Modern data engineering relies on real-time analytics as a vital component. This capability empowers businesses to extract insights from data as it is generated in near real-time. To support this, the Azure Data Platform offers a variety of services, such as Azure Stream Analytics, Azure Data Explorer, Azure Data Factory using CDC, and Azure Synapse Structured Streaming Notebook. This article will explore each of these options and describe their distinct potential uses.
What are the top Azure Data Platform Services?
Here are the top Azure Data Platform Services for Real-Time Insights
- Azure Stream Analytics
- Azure Data Explorer
- Azure Data Factory using CDC
- Azure Synapse Structured Streaming Notebook
Azure Stream Analytics:
Azure Stream Analytics is a fully managed service that processes streaming data in near real-time, with the ability to handle high volumes of data and provide low latency processing. It supports various inputs, including Azure Event Hubs, Azure IoT Hub, Azure Blob Storage, and Azure Data Lake Gen 2. Stream Analytics also supports a range of outputs, including Azure Blob Storage, Azure SQL Database, Azure Cosmos DB, Power BI, and Azure functions. This service is ideal for real-time data transfer and is often used for log analysis, real-time monitoring, and IoT applications.
Azure Data Explorer:
Another useful service provided by Azure Data Platform is Azure Data Explorer. It is designed to analyse and process large volumes of data in near to real-time, allowing complex ingestion over large data sets with low latency. Data Explorer supports inputs from various sources, including Event Hubs and Blob Storage using Event Grids. This service is commonly used for log analysis, IoT applications, and time-series analysis.
Azure Data Factory using CDC:
For capturing micro-batch changes made to data sources in near real-time latency and applying them to a target database, Azure Data Factory (CDC) is an excellent service. It supports various data sources, including SAP CDC, SQL Server, Azure SQL Managed Instances, and Cosmos DB, among others. Data Factory (CDC) is an ideal option for data replication, landing, and backup purposes.
Azure Synapse Structured Streaming Notebook:
Lastly, Azure Synapse Structured Streaming Notebook is a collaborative web-based notebook that allows for near real-time data analysis and visualization of streaming data. The service provides low latency processing and supports inputs from Azure Event Hubs, Azure IoT Hub, and Azure Data Lake Gen 2.It’s ideal for performing real-time data analysis and visualization. It is commonly used for real-time monitoring, anomaly detection, and predictive analytics.

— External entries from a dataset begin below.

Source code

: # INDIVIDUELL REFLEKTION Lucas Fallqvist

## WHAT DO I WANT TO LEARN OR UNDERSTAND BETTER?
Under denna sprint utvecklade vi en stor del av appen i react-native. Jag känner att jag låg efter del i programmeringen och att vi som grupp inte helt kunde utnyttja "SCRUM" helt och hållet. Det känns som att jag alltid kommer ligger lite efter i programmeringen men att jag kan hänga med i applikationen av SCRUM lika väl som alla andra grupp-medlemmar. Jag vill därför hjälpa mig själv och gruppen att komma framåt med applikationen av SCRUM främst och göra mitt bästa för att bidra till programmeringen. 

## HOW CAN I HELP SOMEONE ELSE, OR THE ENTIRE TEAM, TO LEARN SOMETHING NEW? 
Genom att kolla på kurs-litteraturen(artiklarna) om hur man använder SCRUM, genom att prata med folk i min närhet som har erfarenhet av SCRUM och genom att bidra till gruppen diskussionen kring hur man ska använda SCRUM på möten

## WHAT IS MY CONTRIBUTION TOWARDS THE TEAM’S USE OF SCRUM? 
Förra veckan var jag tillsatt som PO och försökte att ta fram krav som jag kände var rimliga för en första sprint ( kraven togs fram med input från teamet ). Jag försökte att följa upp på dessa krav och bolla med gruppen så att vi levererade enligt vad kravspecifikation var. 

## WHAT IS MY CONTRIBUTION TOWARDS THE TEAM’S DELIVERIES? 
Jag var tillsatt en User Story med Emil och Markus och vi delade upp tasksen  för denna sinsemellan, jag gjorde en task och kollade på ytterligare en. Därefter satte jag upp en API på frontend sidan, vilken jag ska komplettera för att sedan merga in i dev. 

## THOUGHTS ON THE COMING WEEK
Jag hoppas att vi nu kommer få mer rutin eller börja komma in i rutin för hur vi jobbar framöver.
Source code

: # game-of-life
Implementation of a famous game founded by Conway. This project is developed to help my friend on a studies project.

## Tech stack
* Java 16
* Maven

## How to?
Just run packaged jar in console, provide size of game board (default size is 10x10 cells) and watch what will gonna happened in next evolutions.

Real-time processing architecture with potential components:
A real-time processing architecture consists of real-time message ingestion, stream processing, an analytical data store, and analysis and reporting. One of the biggest challenges of real-time processing solutions is to ingest, process, and store messages in real-time, especially at high volumes, without blocking the ingestion pipeline. The data store must support high-volume writes, and the solution must be able to act on the data quickly. In Azure, the recommended technologies for real-time processing solutions include Azure Event Hubs, Azure IoT Hub, Apache Kafka for real-time ingestion, and Azure Storage Blob Containers or Azure Data Lake Store for data storage.
Azure provides different options for stream processing, such as Azure Stream Analytics and Spark Streaming, Azure Data explorer which allow you to run perpetual queries against an unbounded stream of data. Both support temporal and geospatial constructs and can be extended using SQL-based query language or Spark language, respectively.
Optimal Real-Time Analytics: What Makes This Processing Architecture Stand Out?
It is important to note that while this real-time processing architecture is effective, this one is only one of many possible approaches to real-time analytics and may be the best fit for some or many business needs.
(Processed data can be used for historical reporting and analysis in the same way as batch processed data using azure synapse analytics as analytical data store, and Power BI can be used to publish real-time reports and visualizations.)
What Are the Key Benefits of Leveraging Azure Synapse Analytics and Power BI?
By leveraging the capabilities of Azure Synapse Analytics and Power BI, organizations can gain valuable insights from their near real-time data. Stream processing provides low latency processing and allows you to visualize and explore your data in real-time. Power BI enables you to create interactive reports and dashboards to display the processed data.